Action item:
Lines with the word "number" are the ones wanted. Copy each of them from the entries below.

Data to process:
——————————

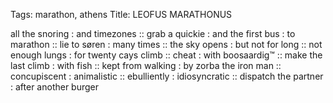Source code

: Tags: marathon, athens
Title: LEOFUS MARATHONUS
  
all the snoring : and timezones :: grab a quickie : and the first bus : to marathon :: lie to søren : many times :: the sky opens : but not for long :: not enough lungs : for twenty cays climb :: cheat : with boosaardig™ :: make the last climb : with fish :: kept from walking : by zorba the iron man ::  concupiscent : animalistic :: ebulliently : idiosyncratic :: dispatch the partner : after another burger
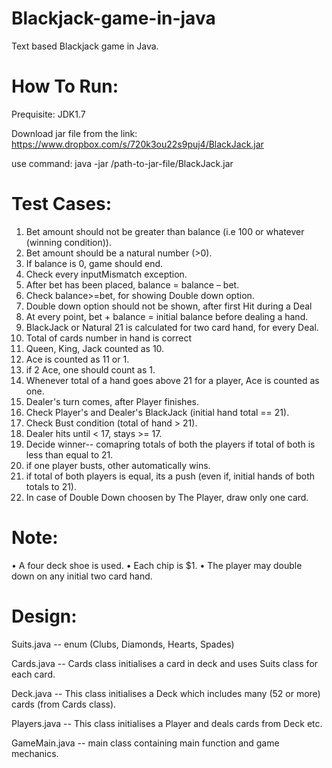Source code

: Blackjack-game-in-java
======================

Text based Blackjack game in Java.



How To Run:
===========

Prequisite: JDK1.7

Download jar file from the link: https://www.dropbox.com/s/720k3ou22s9puj4/BlackJack.jar

use command: java -jar /path-to-jar-file/BlackJack.jar


Test Cases:
===========

1.	Bet amount should not be greater than balance (i.e 100 or whatever (winning condition)).
2.	Bet amount should be a natural number (>0).
3.	If balance is 0, game should end.
4.	Check every inputMismatch exception.
5.	After bet has been placed, balance = balance – bet.
6.	Check  balance>=bet,  for showing Double down option.
7.	Double down option should not be shown,  after first Hit during a Deal
8.	At every point,  bet + balance = initial balance before dealing a hand.
9.	BlackJack  or Natural 21 is calculated for two card hand, for every Deal.
10.	Total of cards number in hand is correct
11.	Queen, King, Jack counted as 10.
12.	Ace is counted as 11 or 1.
13.	if 2 Ace, one should count as 1.
14.	Whenever total of a hand goes above 21 for a player, Ace is counted as one.
15.	Dealer's turn comes, after Player finishes.
16.	Check Player's and Dealer's BlackJack (initial hand total == 21).
17.	Check Bust condition (total of hand > 21).
18.	Dealer hits until < 17, stays >= 17.
19.	Decide winner-- comapring totals of both the players if total of both is less than equal to 21.
20.	if one player busts, other automatically wins.
21.	if total of both players is equal, its a push (even if, initial hands of both totals to 21).
22.	In case of Double Down choosen by The Player, draw only one card.


Note:
=====

•	A four deck shoe is used. 
•	Each chip is $1.
•	The player may double down on any initial two card hand. 

Design:
======

Suits.java -- enum (Clubs, Diamonds, Hearts, Spades)

Cards.java -- Cards class initialises a card in deck and uses Suits class for each card.

Deck.java -- This class initialises a Deck which includes many (52 or more) cards (from Cards class).

Players.java -- This class initialises a Player and deals cards from Deck etc.

GameMain.java -- main class containing main function and game mechanics.


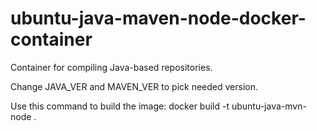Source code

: # ubuntu-java-maven-node-docker-container

Container for compiling Java-based repositories. 

Change JAVA_VER and MAVEN_VER to pick needed version.

Use this command to build the image:
docker build -t ubuntu-java-mvn-node .
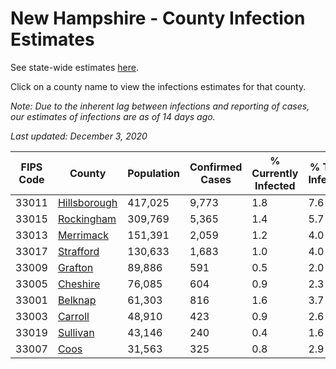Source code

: # New Hampshire - County Infection Estimates

See state-wide estimates [here](/infections/us-nh).

Click on a county name to view the infections estimates for that county.

*Note: Due to the inherent lag between infections and reporting of cases, our estimates of infections are as of 14 days ago.*

*Last updated: December 3, 2020*

|   FIPS Code |                       County |   Population |   Confirmed Cases |   % Currently Infected |   % Total Infected |
|-------------|------------------------------|--------------|-------------------|------------------------|--------------------|
|       33011 | [Hillsborough](hillsborough) |      417,025 |             9,773 |                    1.8 |                7.6 |
|       33015 |     [Rockingham](rockingham) |      309,769 |             5,365 |                    1.4 |                5.7 |
|       33013 |       [Merrimack](merrimack) |      151,391 |             2,059 |                    1.2 |                4.0 |
|       33017 |       [Strafford](strafford) |      130,633 |             1,683 |                    1.0 |                4.0 |
|       33009 |           [Grafton](grafton) |       89,886 |               591 |                    0.5 |                2.0 |
|       33005 |         [Cheshire](cheshire) |       76,085 |               604 |                    0.9 |                2.3 |
|       33001 |           [Belknap](belknap) |       61,303 |               816 |                    1.6 |                3.7 |
|       33003 |           [Carroll](carroll) |       48,910 |               423 |                    0.9 |                2.6 |
|       33019 |         [Sullivan](sullivan) |       43,146 |               240 |                    0.4 |                1.6 |
|       33007 |                 [Coos](coos) |       31,563 |               325 |                    0.8 |                2.9 |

——————————

Task result:
2.	Bet amount should be a natural number (>0).
10.	Total of cards number in hand is correct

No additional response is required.